Before I continue with today’s theme, I wanted to mention that a far-from-inept podcaster/blogger — the mega-talented Rebecca Budd, who many of you know via WordPress — interviewed me about how reading books can be helpful and comforting in these very difficult times. Thank you, Rebecca, for the great questions and wonderful conversation! Which can be listened to here:
Anyway, the first inept character who came to mind was the clueless and deluded but kind of charming Don Quixote in Miguel de Cervantes’ early-1600s classic. Quixote IS quite skilled at attacking windmills he mistakes for enemies. 🙂
Not as sympathetic is the buffoonish Professor Gilderoy Lockhart in J.K. Rowling’s Harry Potter and the Chamber of Secrets. Also inept, at the start of the seven-book Potter series, is Hogwarts student Neville Longbottom, but his character arc eventually has him become more self-assured and even heroic.
An inept/adept mix can also be simultaneous — as with the bounty hunter Stephanie Plum who is both bumbling and skilled in Janet Evanovich’s series of novels.
Then there’s Ignatius J. Reilly, who could be categorized as a fool in John Kennedy Toole’s A Confederacy of Dunces. But he has some smarts, too, and is funny as hell.
The combination of ineptness and proficiency manifests itself in a different way in Daniel Keyes’ Flowers for Algernon, in which Charlie Gordon goes from being a low-IQ to high-IQ individual via an experimental surgical procedure.
A poignant character with almost no life skills is “The Poor Fool,” a child of Wang Lung and O-Lan in Pearl S. Buck’s The Good Earth. The girl, who isn’t named in the novel, has a mental handicap probably caused by being a baby the year her family was starving. Yes, some characters sadly have no control over how they turn out.
Back in 2019, I wrote a post about bad bosses in novels, and some of them were pretty incompetent — including Captain Queeg in Herman Wouk’s The Caine Mutiny.
Most of us know some incompetent people in real life, so that type is certainly familiar when encountered in literature. Even welcome in a way, because we’re relieved that these people are fictional rather than real. 🙂
Thoughts about, and examples of, today’s topic?
Misty the cat says: “That car either disappeared into the garage or into the space-time continuum.”
My comedic 2024 book — the part-factual/part-fictional/not-a-children’s-work Misty the Cat…Unleashed — is described and can be purchased on Amazon in paperback or on Kindle. It’s feline-narrated! (And Amazon reviews are welcome. 🙂 )
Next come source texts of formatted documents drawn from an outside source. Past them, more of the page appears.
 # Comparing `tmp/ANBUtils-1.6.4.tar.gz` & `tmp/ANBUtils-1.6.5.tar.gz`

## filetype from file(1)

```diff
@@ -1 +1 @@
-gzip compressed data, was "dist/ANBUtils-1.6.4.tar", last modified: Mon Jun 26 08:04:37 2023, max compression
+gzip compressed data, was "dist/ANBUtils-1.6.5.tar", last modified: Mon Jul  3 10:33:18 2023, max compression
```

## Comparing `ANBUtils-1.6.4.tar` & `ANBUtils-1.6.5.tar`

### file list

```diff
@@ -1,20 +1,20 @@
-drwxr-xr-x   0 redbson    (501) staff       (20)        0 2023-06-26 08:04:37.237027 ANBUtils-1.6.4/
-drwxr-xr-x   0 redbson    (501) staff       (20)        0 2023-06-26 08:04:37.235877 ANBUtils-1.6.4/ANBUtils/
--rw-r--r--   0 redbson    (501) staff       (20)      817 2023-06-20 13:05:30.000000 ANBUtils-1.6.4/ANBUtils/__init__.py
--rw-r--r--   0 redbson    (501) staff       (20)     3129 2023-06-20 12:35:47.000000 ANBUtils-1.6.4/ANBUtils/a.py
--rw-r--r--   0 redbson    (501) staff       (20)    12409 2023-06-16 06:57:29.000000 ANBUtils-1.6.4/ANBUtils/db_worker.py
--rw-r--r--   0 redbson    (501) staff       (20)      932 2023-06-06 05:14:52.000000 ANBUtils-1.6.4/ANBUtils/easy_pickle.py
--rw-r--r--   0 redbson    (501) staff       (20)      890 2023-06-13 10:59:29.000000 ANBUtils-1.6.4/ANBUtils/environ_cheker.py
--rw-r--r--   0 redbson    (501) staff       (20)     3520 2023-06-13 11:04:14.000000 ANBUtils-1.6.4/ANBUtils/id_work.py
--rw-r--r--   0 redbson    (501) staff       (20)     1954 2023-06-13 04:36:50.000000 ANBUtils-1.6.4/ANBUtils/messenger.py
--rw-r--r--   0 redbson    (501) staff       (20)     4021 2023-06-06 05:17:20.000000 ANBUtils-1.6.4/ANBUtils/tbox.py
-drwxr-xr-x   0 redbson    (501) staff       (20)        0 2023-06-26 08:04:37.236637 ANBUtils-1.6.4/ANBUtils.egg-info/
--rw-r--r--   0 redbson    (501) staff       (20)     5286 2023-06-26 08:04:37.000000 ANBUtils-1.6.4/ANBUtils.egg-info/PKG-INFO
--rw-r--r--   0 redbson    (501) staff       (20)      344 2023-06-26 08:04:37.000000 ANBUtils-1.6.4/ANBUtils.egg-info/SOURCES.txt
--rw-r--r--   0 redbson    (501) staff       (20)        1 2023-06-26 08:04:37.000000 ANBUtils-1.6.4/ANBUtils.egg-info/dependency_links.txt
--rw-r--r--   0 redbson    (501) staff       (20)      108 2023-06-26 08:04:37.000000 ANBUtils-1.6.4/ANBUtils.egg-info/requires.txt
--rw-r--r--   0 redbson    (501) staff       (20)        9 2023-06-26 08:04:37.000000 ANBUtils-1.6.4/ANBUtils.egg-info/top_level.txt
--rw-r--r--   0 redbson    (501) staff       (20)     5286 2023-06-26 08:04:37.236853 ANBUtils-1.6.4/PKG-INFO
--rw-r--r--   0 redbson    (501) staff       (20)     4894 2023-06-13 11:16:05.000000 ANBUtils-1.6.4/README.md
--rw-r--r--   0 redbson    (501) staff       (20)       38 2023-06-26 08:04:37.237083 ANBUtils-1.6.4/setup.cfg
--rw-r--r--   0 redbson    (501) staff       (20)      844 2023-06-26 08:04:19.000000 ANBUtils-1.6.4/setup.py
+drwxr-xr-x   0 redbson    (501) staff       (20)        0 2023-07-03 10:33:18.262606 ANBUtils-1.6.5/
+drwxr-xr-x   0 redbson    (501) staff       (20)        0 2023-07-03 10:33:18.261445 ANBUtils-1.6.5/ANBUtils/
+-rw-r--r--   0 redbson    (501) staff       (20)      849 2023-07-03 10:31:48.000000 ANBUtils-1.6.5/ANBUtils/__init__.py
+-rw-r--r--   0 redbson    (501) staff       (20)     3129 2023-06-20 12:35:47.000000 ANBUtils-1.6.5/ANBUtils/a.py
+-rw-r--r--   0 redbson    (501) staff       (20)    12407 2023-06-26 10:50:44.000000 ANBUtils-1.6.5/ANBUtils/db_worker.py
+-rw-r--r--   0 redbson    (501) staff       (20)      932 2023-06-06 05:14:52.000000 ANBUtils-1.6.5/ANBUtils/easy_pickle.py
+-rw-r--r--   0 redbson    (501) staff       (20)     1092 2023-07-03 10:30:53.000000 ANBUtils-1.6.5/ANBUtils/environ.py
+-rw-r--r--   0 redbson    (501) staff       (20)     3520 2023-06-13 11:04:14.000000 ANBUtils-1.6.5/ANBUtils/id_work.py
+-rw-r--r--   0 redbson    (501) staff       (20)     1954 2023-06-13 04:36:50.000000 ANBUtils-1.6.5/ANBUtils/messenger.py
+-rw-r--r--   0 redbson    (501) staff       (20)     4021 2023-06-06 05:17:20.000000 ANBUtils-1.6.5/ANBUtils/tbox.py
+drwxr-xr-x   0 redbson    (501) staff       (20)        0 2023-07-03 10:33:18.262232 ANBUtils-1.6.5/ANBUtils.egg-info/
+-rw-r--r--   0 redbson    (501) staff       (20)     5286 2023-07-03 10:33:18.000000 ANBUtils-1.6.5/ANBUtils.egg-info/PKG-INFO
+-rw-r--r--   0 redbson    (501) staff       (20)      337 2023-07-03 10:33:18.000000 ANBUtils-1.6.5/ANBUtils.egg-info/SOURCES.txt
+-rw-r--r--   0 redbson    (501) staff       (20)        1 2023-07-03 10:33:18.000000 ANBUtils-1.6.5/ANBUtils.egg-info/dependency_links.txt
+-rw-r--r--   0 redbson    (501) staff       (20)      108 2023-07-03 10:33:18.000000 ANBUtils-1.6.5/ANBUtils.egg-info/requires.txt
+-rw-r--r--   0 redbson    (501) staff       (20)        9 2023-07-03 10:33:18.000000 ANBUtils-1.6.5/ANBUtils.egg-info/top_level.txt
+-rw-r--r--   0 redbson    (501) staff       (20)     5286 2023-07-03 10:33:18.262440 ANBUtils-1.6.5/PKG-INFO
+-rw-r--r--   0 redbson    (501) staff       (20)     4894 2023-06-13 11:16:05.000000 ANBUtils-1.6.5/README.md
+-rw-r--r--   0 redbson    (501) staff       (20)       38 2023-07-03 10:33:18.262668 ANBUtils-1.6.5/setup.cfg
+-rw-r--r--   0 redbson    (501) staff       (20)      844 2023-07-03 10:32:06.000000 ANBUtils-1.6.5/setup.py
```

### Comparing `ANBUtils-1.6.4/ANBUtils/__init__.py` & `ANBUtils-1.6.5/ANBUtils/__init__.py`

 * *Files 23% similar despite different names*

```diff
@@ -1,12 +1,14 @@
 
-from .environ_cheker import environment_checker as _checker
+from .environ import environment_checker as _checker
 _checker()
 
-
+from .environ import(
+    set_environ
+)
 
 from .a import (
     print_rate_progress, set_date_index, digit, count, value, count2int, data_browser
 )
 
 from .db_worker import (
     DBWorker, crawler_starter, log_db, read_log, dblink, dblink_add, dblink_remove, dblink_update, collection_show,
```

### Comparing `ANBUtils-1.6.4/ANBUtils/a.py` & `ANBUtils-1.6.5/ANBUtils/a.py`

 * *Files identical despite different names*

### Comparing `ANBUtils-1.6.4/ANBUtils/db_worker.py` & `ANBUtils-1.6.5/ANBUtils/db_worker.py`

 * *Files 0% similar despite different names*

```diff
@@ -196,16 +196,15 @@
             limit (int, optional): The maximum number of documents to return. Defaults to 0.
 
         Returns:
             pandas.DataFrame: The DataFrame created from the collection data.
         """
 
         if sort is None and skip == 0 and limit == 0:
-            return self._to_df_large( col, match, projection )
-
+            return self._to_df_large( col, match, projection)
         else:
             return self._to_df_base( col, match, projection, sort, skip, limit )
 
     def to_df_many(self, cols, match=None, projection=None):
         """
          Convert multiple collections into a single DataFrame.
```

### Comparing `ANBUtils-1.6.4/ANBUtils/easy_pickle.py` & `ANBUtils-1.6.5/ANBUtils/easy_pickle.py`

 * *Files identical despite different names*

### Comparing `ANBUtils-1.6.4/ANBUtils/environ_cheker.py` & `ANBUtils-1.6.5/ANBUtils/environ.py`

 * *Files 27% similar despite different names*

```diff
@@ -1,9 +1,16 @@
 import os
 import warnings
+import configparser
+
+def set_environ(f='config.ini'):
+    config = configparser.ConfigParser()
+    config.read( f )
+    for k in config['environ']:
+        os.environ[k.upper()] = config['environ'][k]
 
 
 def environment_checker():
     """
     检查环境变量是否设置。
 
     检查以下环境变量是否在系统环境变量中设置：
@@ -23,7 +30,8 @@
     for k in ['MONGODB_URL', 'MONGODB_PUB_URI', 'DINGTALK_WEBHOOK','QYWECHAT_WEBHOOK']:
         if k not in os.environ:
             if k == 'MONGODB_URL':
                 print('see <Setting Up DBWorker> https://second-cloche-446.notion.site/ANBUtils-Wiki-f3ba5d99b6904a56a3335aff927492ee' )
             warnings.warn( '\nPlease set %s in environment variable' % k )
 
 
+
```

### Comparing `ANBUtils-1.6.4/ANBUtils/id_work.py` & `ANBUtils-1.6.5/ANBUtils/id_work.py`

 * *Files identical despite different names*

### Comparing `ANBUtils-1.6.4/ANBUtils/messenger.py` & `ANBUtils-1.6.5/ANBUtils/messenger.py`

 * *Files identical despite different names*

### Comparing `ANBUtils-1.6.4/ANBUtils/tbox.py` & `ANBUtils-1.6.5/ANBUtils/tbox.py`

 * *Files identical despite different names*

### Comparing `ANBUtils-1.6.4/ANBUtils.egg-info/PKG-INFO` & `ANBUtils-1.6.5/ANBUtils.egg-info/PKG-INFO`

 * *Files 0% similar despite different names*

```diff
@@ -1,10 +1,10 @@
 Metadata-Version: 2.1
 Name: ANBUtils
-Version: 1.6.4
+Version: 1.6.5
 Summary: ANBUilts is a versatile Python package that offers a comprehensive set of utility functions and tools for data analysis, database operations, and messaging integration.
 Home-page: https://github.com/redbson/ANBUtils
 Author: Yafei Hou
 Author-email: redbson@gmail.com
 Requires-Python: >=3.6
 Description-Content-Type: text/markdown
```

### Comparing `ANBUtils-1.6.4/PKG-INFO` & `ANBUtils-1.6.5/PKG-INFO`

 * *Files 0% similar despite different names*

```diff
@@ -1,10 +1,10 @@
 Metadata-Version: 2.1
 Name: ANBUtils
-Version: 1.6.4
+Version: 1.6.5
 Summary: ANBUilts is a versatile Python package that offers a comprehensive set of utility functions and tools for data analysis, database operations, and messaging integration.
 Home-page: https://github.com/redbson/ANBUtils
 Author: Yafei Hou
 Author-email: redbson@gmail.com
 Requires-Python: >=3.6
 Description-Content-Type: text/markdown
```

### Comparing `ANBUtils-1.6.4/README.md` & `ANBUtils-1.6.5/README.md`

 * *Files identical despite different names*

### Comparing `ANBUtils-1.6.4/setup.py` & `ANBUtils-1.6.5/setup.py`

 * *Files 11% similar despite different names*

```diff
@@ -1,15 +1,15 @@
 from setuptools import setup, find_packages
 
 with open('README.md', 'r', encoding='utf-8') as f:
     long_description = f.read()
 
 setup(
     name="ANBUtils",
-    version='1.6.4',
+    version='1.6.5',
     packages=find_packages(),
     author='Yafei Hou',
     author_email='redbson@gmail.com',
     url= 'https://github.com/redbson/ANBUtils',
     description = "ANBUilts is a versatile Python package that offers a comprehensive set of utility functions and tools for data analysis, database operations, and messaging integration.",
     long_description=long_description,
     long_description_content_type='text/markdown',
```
This 90-second promo video for the book features a talking cat: 🙂
I’m also the author of a literary-trivia book…

…and a memoir that focuses on cartooning and more, including many encounters with celebrities.

In addition to this weekly blog, I write the 2003-started/award-winning “Montclairvoyant” topical-humor column every Thursday for Montclair Local. The latest piece — about Black History Month and a closed fire station — is here.
It was such a pleasure meeting up with you, Dave. Many thanks for being a guest on Tea, Toast & Trivia. I always come away from our conversations feeling steadied and enlivened at the same time. Your ideas have a wonderful way of opening paths rather than closing them. This post does that too, by reminding us how often literature uses well-meaning but bumbling characters to tell the truth about human systems.
One character who immediately came to mind for me was Mr. Collins in Pride and Prejudice. On the surface he’s simply ridiculous, but Jane Austen gives him real narrative weight. He embodies the inheritance laws that threaten the Bennet sisters, and his proposal to Elizabeth exposes marriage as economic necessity rather than moral or emotional choice. His foolishness isn’t harmless. It props up an unjust system through obedience, certainty, and misplaced authority, which makes Elizabeth’s refusal all the more courageous.
I love how books use these kinds of characters not just for humour, but to help us see more clearly about competence, power, and the quiet ways people either challenge or sustain the world as it is. It’s one of the reasons reading keeps us centered. Reading lets us reflect on human nature with both compassion and insight. And I have to add this quote by Mr. Collins: “My reasons for marrying are, first, that I think it a right thing for every clergyman in easy circumstances to set the example of matrimony in his parish…”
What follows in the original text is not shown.